Nachdem in den Jahren zuvor schon einige Versuche, einen Allgemeinen Landsmannschafter-Convent zu gründen, fehlgelaufen waren, unternahm am 2.7.1867 die Landsmannschaft Ghibellinia Tübingen mit Schreiben an befreundete Verbindungen erneut die Anstrengung, mit anderen Landsmannschaften in engeren Kontakt zu treten. Dies fiel auf fruchtbaren Boden, und so wurde für den 1. März 1868 ein erstes Treffen in Kassel beschlossen, an dem neben der Tübinger Ghibellinia noch die Landsmannschaften Teutonia Bonn, Teutonia Halle, Verdensia Göttingen und Makaria Würzburg teilnahmen. Hier wurden die Prinzipien festgesetzt und der Name »Allgemeiner Landsmannschafter-Verband« beschlossen. Nachdem diese Beschlüsse von den jeweiligen Conventen gebilligt worden waren, konnte der Verband am 2. Juni 1868 in der Gaststätte »Zum Löwen« in Zwingenberg aus der Taufe gehoben werden. Bereits vier Jahre später auf dem Kongreß in Halle folgte der für uns noch heute bedeutende Beschluß: »... wo auf Vorschlag des Vertreters der Makaria für die Zukunft als ständiger Kongreßort die geographisch günstig und landschaftlich reizvoll gelegene Stadt Coburg gewählt wurde ...« Ab sofort lautete der Verbandsname Coburger LC, und dieser wuchs rasch auf 15 Mitgliedsbünde an. Mangels innerer Geschlossenheit war ihm allerdings nur eine Lebensdauer von fünf Jahren beschieden. 

Nun kam der Zufall zu Hilfe: Im Wintersemester 1881/82 fanden sich einige auswärtige landsmannschaftliche Uraltsemester in Würzburg ein, um hier ihre Studien fortzusetzen. Der Gedanke keimte auf, den alten Verband in neuer Blüte erstehen zu lassen. Und bereits am 6.1.1882 konnte der Vorsitzende des Rekonstitutionsconventes freudig verkünden: »Der Coburger LC besteht mit dem heutigen Tag wieder!« Wiederum fand der alte neue Verband einen regen Zulauf an Korporationen und gewann an innerer Festigkeit, die sich beispielsweise auch ab Dezember 1886 im monatlichen Erscheinen der LC-Zeitung manifestierte. 1908 erfolgte die Umbennung des gemeinsamen Verbandes in »Deutsche Landsmannschaft«. 

In der Zeit des ersten Weltkrieges existierte kein Aktivenleben im eigentlichen Sinn.

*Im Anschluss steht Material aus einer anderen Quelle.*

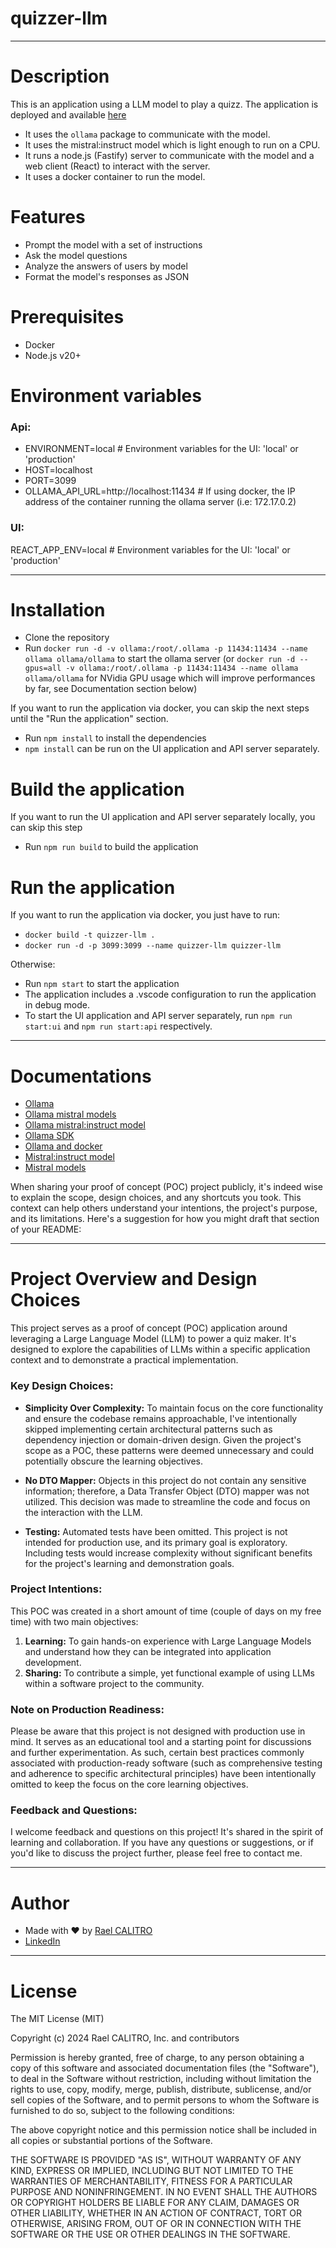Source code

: # quizzer-llm

---

# Description

This is an application using a LLM model to play a quizz.
The application is deployed and available [here](https://quizzer-llm.rael-calitro.ovh/)

- It uses the `ollama` package to communicate with the model.
- It uses the mistral:instruct model which is light enough to run on a CPU.
- It runs a node.js (Fastify) server to communicate with the model and a web client (React) to interact with the server.
- It uses a docker container to run the model.

# Features

- Prompt the model with a set of instructions
- Ask the model questions
- Analyze the answers of users by model
- Format the model's responses as JSON

# Prerequisites

- Docker
- Node.js v20+

# Environment variables

### Api:

- ENVIRONMENT=local # Environment variables for the UI: 'local' or 'production'
- HOST=localhost
- PORT=3099
- OLLAMA_API_URL=http://localhost:11434 # If using docker, the IP address of the container running the ollama server (i.e: 172.17.0.2)

### UI:

REACT_APP_ENV=local # Environment variables for the UI: 'local' or 'production'

---

# Installation

- Clone the repository
- Run `docker run -d -v ollama:/root/.ollama -p 11434:11434 --name ollama ollama/ollama` to start the ollama server (or `docker run -d --gpus=all -v ollama:/root/.ollama -p 11434:11434 --name ollama ollama/ollama` for NVidia GPU usage which will improve performances by far, see Documentation section below)

If you want to run the application via docker, you can skip the next steps until the "Run the application" section.

- Run `npm install` to install the dependencies
- `npm install` can be run on the UI application and API server separately.

# Build the application

If you want to run the UI application and API server separately locally, you can skip this step

- Run `npm run build` to build the application

# Run the application

If you want to run the application via docker, you just have to run:

- `docker build -t quizzer-llm .`
- `docker run -d -p 3099:3099 --name quizzer-llm quizzer-llm`

Otherwise:

- Run `npm start` to start the application
- The application includes a .vscode configuration to run the application in debug mode.
- To start the UI application and API server separately, run `npm run start:ui` and `npm run start:api` respectively.

---

# Documentations

- [Ollama](https://ollama.com/)
- [Ollama mistral models](https://ollama.ai/library/mistral)
- [Ollama mistral:instruct model](https://ollama.ai/library/mistral:instruct)
- [Ollama SDK](https://github.com/ollama/ollama-js)
- [Ollama and docker](https://ollama.ai/blog/ollama-is-now-available-as-an-official-docker-image)
- [Mistral:instruct model](https://huggingface.co/mistralai/Mistral-7B-Instruct-v0.2)
- [Mistral models](https://docs.mistral.ai/models/)

When sharing your proof of concept (POC) project publicly, it's indeed wise to explain the scope, design choices, and any shortcuts you took. This context can help others understand your intentions, the project's purpose, and its limitations. Here's a suggestion for how you might draft that section of your README:

---

# Project Overview and Design Choices

This project serves as a proof of concept (POC) application around leveraging a Large Language Model (LLM) to power a quiz maker. It's designed to explore the capabilities of LLMs within a specific application context and to demonstrate a practical implementation.

### Key Design Choices:

- **Simplicity Over Complexity:** To maintain focus on the core functionality and ensure the codebase remains approachable, I've intentionally skipped implementing certain architectural patterns such as dependency injection or domain-driven design. Given the project's scope as a POC, these patterns were deemed unnecessary and could potentially obscure the learning objectives.

- **No DTO Mapper:** Objects in this project do not contain any sensitive information; therefore, a Data Transfer Object (DTO) mapper was not utilized. This decision was made to streamline the code and focus on the interaction with the LLM.

- **Testing:** Automated tests have been omitted. This project is not intended for production use, and its primary goal is exploratory. Including tests would increase complexity without significant benefits for the project's learning and demonstration goals.

### Project Intentions:

This POC was created in a short amount of time (couple of days on my free time) with two main objectives:

1. **Learning:** To gain hands-on experience with Large Language Models and understand how they can be integrated into application development.
2. **Sharing:** To contribute a simple, yet functional example of using LLMs within a software project to the community.

### Note on Production Readiness:

Please be aware that this project is not designed with production use in mind. It serves as an educational tool and a starting point for discussions and further experimentation. As such, certain best practices commonly associated with production-ready software (such as comprehensive testing and adherence to specific architectural principles) have been intentionally omitted to keep the focus on the core learning objectives.

### Feedback and Questions:

I welcome feedback and questions on this project! It's shared in the spirit of learning and collaboration. If you have any questions or suggestions, or if you'd like to discuss the project further, please feel free to contact me.

---

# Author

- Made with ❤️ by [Rael CALITRO](https://rael-calitro.ovh)
- [LinkedIn](https://www.linkedin.com/in/rael-calitro-4a519a187/)

---

# License

The MIT License (MIT)

Copyright (c) 2024 Rael CALITRO, Inc. and contributors

Permission is hereby granted, free of charge, to any person obtaining a copy
of this software and associated documentation files (the "Software"), to deal
in the Software without restriction, including without limitation the rights
to use, copy, modify, merge, publish, distribute, sublicense, and/or sell
copies of the Software, and to permit persons to whom the Software is
furnished to do so, subject to the following conditions:

The above copyright notice and this permission notice shall be included in
all copies or substantial portions of the Software.

THE SOFTWARE IS PROVIDED "AS IS", WITHOUT WARRANTY OF ANY KIND, EXPRESS OR
IMPLIED, INCLUDING BUT NOT LIMITED TO THE WARRANTIES OF MERCHANTABILITY,
FITNESS FOR A PARTICULAR PURPOSE AND NONINFRINGEMENT. IN NO EVENT SHALL THE
AUTHORS OR COPYRIGHT HOLDERS BE LIABLE FOR ANY CLAIM, DAMAGES OR OTHER
LIABILITY, WHETHER IN AN ACTION OF CONTRACT, TORT OR OTHERWISE, ARISING FROM,
OUT OF OR IN CONNECTION WITH THE SOFTWARE OR THE USE OR OTHER DEALINGS IN
THE SOFTWARE.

Eine Statistik besagt, dass von 11.997 Kriegsteilnehmern 1702 Verbandsbrüder Vater und Mutter, Frau und Kind nicht wiedergesehen haben. Eine entscheidende Stärkung erhielt die DL nach Ende des Ersten Weltkriegs durch die Aufnahme der meisten Verbindungen aus dem aufgelösten Allgemeinen Landsmannschafter Convent auf der Marksburg (Korporationen an zumeist Technischen Hochschulen).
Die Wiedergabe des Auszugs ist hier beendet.